Tam zamanlı öğretim elemanlarıyla karşılaştırıldığında sözleşmeli öğretim elemanlarının istihdamı daha ucuzdur; ancak zaten kurumdaki rolleri de, genellikle, kadrolu öğretim elemanlarının rolleriyle aynı değildir (öğretim programı seçimi, öğretim materyallerinin seçimi gibi). Akademik olarak nitelikli olsalar bile istihdamlarının nispeten geçici olması, sözleşmeleri bittiğinde öğrencilerine ilişkin bilgi ve deneyimlerinin sona ereceği anlamına gelmektedir. Yine de, yukarıda bahsi geçen stratejiler arasından bu stratejinin, eğitimin niteliği üzerinde en az olumsuz etkisi olan strateji olduğu söylenebilir. Bu strateji, ne yazık ki kurumlar için en pahalı stratejidir.
Öğretim görevlileri, eğitim verdikleri öğrencilerden en fazla birkaç yıl daha fazla deneyime sahiptir, öğretim yapmakla ilgili ya hiç eğitim almamışlar ya da çok az eğitim almışlardır, öğretim yapma konusunda genellikle gözetim altında değillerdir ve yabancı öğrencilerse (ki genellikle öyledir) dil becerileri sınırlı olduğundan anlaşılmaları bazen oldukça zordur. Öğretim görevlileri bir dersin farklı kısımlarında görev aldıklarından, aynı dersi alan öğrencilerin farklı düzeylerde eğitim alması söz konusu olabilmektedir. Öğretim görevlilerinin istihdamı, devlet tarafından finanse edilen doktora sonrası araştırmalarla doğrudan bağlantılandırılabilir.
Sınıf mevcutlarındaki artış, ders anlatımlarına daha çok zaman ayrılmasına ve grup çalışmalarına ayrılan zamanın azalmasına neden olmaktadır. Öğrencilerin sığacağı kadar büyük amfiler olduğu takdirde, konferans türü klasik ders anlatımları sınıf mevcudunu artırmanın en ekonomik yollarından biridir. Tüm öğrenciler aynı eğitimi aldıkları için, derse bir öğrenci ilave etmenin nihai maliyeti oldukça düşüktür.
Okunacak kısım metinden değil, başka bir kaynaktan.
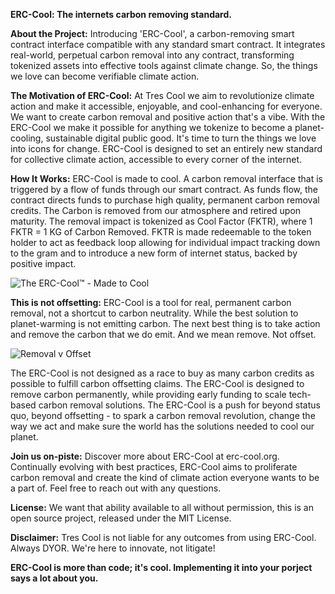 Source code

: **ERC-Cool: The internets carbon removing standard.**

**About the Project:**
Introducing 'ERC-Cool', a carbon-removing smart contract interface compatible with any standard smart contract. It integrates real-world, perpetual carbon removal into any contract, transforming tokenized assets into effective tools against climate change. So, the things we love can become verifiable climate action. 

**The Motivation of ERC-Cool:**
At Tres Cool we aim to revolutionize climate action and make it accessible, enjoyable, and cool-enhancing for everyone. We want to create carbon removal and positive action that's a vibe. With the ERC-Cool we make it possible for anything we tokenize to become a planet-cooling, sustainable digital public good. It's time to turn the things we love into icons for change. ERC-Cool is designed to set an entirely new standard for collective climate action, accessible to every corner of the internet.

**How It Works:**
ERC-Cool is made to cool. A carbon removal interface that is triggered by a flow of funds through our smart contract. As funds flow, the contract directs funds to purchase high quality, permanent carbon removal credits.  The Carbon is removed from our atmosphere and retired upon maturity. The removal impact is tokenized as Cool Factor (FKTR), where 1 FKTR = 1 KG of Carbon Removed. FKTR is made redeemable to the token holder to act as feedback loop allowing for individual impact tracking down to the gram and to introduce a new form of internet status, backed by positive impact.

![The ERC-Cool™ - Made to Cool](https://github.com/Tres-cool/ERC-Cool/assets/110139089/bf1549dc-9ab2-4692-9313-dc73faf9beb2)

**This is not offsetting:**
ERC-Cool is a tool for real, permanent carbon removal, not a shortcut to carbon neutrality. While the best solution to planet-warming is not emitting carbon. The next best thing is to take action and remove the carbon that we do emit. And we mean remove. Not offset.

![Removal v Offset](https://github.com/Tres-cool/ERC-Cool/assets/110139089/f36c9640-4bf4-481a-bccd-d12349c88f0d)

The ERC-Cool is not designed as a race to buy as many carbon credits as possible to fulfill carbon offsetting claims. The ERC-Cool is designed to remove carbon permanently, while providing early funding to scale tech-based carbon removal solutions. The ERC-Cool is a push for beyond status quo, beyond offsetting - to spark a carbon removal revolution, change the way we act and make sure the world has the solutions needed to cool our planet.

**Join us on-piste:**
Discover more about ERC-Cool at erc-cool.org. Continually evolving with best practices, ERC-Cool aims to proliferate carbon removal and create the kind of climate action everyone wants to be a part of. Feel free to reach out with any questions.

**License:**
We want that ability available to all without permission, this is an open source project, released under the MIT License.

**Disclaimer:**
Tres Cool is not liable for any outcomes from using ERC-Cool. Always DYOR. We're here to innovate, not litigate!

**ERC-Cool is more than code; it's cool. Implementing it into your porject says a lot about you.**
Ancak sayı arttıkça, öğretim elemanı daha sayısal düşünmeye başlar ve çoktan seçmeli sorular ve otomatik değerlendirme gibi daha az esnek değerlendirme yöntemlerini kullanmayı tercih eder. Daha da önemlisi, öğrenci sayısı arttıkça öğrencinin öğretim elemanı ile olan etkileşimi hızla azalır, etkileşimin şekli öğretim elemanı ile bireysel öğrenciler arasında sınırlı kalır ve grup içerisinde bir etkileşim olmaz. Araştırmalar (Bligh, 2000), 100 ve daha fazla öğrencinin olduğu derslerde, dönem içerisinde soru soran veya görüş bildiren öğrenci sayısının 10’dan az olduğunu göstermektedir. Sonuç olarak, sınıf mevcudu arttıkça dersler daha çok bilgi aktarımına odaklanmakta, araştırma, açıklama veya tartışma etkinlikleri arka planda kalmaktadır (ders anlatımlarının verimliliğine ilişkin ayrıntılı çözümleme için bkz Bölüm 4.2).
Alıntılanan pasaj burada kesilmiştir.